Three challenges posed by personalized medicine—and how to overcome them

By Jules Murtha | Fact-checked by Barbara Bekiesz
Published May 11, 2022

Key Takeaways

  • Collecting patient-specific data to be used in personalized medicine can involve invasive practices, such as biopsies, thus requiring doctors to consider the impact on the patient’s quality of life.

  • Accessibility of personalized medicine hinges on the use of digital platforms to deploy care specific to the individual patient.

  • Doctors who implement personalized care bear major legal responsibilities that the law is only starting to flesh out fully.

The healthcare landscape is expected to transform in the next few years, largely due to the development of personalized medicine (PM). PM has great potential to effectively treat and prevent disease through individualized healthcare methods, according to an article published by the Journal of Translational Medicine.[]

But with innovation comes new challenges related to data collection issues, accessibility concerns, and physician liability. Doctors can address these by considering patients’ quality of life, embracing digitization of AI, and learning about liability risks associated with PM.

Data collection

The success of PM relies not only on data collection from patients, but also effective collection approaches and corresponding databases.

An article published by Frontiers in Digital Health stated that molecular profiling is one way to formulate comprehensive databases.[] These can be used to predict how treatments will affect a patient, and to recommend adjustments as needed.

Gathering patient-driven xenograft samples, however, often requires patients to undergo biopsies or have tumors surgically removed. Both methods are invasive.

Similarly, obtaining patient-derived organoid samples requires invasive extraction of adult stem cells located in bone marrow or blood circulations.

While both approaches are increasingly prevalent in clinically relevant settings to actualize the most effective treatment strategies for each patient, doctors must consider what quality of life the patient presents before taking invasive measures.

If circumstances call for it, doctors can consider other non-invasive or minimally invasive approaches.

The frequency at which data need to be collected is another consideration. For example, patient sample-driven regimens require a one-time collection, whereas artificial intelligence (AI) approaches entail more longitudinal collections.

Accessibility

In addition to data collection challenges, doctors must reckon with patient accessibility to PM.

According to the Frontiers in Digital Health article, harnessing digital platforms is one pathway to deploying PM. Digitized strategies have already been used, and further bridging the gap between PM and digital medicine will expand patient access to this increasingly effective method of care.

CURATE.AI is an AI program that can be digitized to offer rapid optimization of treatment plans with the use of the patient’s clinical data. The Frontiers in Digital Health authors cite its use in a patient with prostate cancer, who was able to return to his desired lifestyle.

The authors also discussed real-world uses of digital medicine in PM, writing, “Digitizing platforms like QPOP can potentially provide more tailored, personalized treatments to patients who are not responding to standard of care. Therefore, digitizing personalized medicine strategies for deployment in clinical settings is one critical step forward to integrate them into established clinical workflows.”

Physician liability

Aside from the challenge of harnessing accessible, PM-friendly technology, doctors who practice PM may struggle with liability concerns.
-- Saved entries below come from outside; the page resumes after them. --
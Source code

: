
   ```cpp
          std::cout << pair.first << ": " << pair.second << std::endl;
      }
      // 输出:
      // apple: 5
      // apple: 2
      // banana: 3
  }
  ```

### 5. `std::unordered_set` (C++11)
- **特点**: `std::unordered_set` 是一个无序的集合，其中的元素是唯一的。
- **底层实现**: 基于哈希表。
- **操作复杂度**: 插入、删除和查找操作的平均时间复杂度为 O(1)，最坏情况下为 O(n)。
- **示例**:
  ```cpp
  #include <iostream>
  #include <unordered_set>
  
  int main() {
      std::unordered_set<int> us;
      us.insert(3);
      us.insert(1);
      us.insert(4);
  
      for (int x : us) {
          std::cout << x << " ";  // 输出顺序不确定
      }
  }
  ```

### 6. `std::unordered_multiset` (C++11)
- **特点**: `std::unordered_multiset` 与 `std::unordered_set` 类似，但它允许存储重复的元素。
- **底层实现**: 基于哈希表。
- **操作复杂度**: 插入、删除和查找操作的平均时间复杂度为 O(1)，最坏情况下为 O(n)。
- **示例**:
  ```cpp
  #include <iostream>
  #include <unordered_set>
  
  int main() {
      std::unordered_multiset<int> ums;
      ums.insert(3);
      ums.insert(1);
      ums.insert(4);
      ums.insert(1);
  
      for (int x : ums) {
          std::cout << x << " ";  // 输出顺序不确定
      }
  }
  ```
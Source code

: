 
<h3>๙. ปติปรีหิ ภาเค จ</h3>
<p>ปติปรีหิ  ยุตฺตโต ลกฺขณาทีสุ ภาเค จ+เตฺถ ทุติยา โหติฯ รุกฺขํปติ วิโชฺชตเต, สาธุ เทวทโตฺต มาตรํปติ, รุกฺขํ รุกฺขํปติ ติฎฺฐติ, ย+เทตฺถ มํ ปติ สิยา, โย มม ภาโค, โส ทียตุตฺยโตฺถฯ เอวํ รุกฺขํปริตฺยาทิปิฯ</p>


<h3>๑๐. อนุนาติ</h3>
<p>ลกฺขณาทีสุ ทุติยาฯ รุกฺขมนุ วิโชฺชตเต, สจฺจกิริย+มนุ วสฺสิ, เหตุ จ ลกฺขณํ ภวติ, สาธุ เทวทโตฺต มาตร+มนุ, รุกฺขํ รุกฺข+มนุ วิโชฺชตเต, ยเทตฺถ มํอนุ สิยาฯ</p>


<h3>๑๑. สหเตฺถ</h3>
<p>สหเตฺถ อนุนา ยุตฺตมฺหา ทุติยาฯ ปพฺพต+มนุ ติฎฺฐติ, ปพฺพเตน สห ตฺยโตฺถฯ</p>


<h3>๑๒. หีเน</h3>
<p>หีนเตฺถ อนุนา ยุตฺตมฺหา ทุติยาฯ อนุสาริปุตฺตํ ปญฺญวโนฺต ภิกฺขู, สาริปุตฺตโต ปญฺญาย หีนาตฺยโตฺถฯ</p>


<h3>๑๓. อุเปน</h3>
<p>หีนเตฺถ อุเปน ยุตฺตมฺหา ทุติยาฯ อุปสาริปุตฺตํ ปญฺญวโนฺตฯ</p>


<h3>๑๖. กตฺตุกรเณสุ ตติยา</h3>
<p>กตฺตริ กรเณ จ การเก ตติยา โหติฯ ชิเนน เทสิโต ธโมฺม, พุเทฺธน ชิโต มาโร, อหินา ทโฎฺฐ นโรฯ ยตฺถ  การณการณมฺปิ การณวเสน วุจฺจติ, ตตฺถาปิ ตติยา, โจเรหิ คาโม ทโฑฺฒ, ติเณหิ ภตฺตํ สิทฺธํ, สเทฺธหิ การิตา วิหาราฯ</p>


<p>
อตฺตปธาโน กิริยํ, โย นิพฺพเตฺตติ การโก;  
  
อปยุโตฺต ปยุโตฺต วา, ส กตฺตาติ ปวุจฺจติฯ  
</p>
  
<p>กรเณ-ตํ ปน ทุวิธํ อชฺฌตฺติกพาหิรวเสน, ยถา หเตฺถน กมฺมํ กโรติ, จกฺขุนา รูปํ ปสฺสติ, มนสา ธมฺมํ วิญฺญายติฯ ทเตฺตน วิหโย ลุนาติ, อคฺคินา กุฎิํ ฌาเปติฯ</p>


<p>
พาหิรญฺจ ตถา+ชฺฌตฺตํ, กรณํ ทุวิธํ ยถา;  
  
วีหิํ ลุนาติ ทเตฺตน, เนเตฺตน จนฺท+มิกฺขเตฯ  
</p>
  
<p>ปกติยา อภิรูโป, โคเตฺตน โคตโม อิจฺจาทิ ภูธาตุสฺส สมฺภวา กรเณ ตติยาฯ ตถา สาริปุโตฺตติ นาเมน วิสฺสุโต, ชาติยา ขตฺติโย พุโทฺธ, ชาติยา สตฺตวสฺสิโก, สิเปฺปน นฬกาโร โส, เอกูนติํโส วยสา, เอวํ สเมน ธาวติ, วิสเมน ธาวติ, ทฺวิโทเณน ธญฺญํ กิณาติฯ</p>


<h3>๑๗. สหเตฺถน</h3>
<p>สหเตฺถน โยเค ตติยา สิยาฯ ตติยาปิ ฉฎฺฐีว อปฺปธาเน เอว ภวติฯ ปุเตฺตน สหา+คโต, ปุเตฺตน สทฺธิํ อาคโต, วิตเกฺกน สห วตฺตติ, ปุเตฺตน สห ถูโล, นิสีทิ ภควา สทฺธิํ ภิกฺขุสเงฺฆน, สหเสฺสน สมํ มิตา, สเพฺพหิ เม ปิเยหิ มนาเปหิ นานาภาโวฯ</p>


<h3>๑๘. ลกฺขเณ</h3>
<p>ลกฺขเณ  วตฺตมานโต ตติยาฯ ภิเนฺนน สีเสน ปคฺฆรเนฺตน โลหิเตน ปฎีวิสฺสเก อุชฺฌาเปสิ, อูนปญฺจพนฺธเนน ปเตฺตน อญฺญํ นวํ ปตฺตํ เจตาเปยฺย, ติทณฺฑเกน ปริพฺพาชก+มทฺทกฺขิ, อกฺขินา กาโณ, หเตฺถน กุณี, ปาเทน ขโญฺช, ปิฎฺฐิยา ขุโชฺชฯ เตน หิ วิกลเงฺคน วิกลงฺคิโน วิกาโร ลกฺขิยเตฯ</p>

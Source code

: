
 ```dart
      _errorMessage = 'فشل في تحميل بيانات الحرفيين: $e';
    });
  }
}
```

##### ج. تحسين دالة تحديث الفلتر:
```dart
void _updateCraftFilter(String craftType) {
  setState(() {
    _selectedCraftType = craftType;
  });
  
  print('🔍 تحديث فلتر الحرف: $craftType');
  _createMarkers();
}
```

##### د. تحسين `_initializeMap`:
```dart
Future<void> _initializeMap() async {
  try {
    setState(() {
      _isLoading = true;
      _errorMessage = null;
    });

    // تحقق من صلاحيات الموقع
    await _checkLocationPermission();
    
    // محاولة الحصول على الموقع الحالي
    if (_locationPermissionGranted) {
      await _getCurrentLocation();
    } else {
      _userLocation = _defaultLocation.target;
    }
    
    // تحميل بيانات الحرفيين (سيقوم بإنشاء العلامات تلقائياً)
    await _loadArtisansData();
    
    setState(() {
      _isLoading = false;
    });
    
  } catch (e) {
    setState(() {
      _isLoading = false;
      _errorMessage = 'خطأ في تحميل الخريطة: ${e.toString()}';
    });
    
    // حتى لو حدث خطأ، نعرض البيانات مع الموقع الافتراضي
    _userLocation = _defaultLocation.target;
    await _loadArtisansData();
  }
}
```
Consultations with the patient and the family can become problematic in PM, as the physician’s responsibilities are not clear-cut at the present time. The authors of an article published by Frontiers in Medicine raise the following questions:[]

  • What bearing does infrequent application of genetic knowledge have on a physician's duty to warn a patient's children and family members?

  • When test results show a multitude of “variants of unknown significance,” what guidance should be provided to physicians as to how to proceed?

  • When does a physician have a duty to recommend genetic testing for a patient who has a history of a disease generally associated with a genetic mutation?

There are likely many answers. The legal language regarding doctors and the implementation of PM is still in early development, after all.

In the meantime, physicians can familiarize themselves with the risks associated with using PM, as well as those associated with not using it.

What this means for you

Personalized medicine (PM) is changing healthcare, but presents its own challenges. It relies on data collection from patients, who may not fare well with invasive collection methods. Doctors should consider a patient’s quality of life and then determine the best approach. Accessibility of PM is another concern, which doctors can address by embracing the digitization of AI, which paves the way for optimal patient treatment and can increase integration of PM into clinical workflow. Liability is also a growing concern as PM develops, so doctors must assess the risks associated with such methods.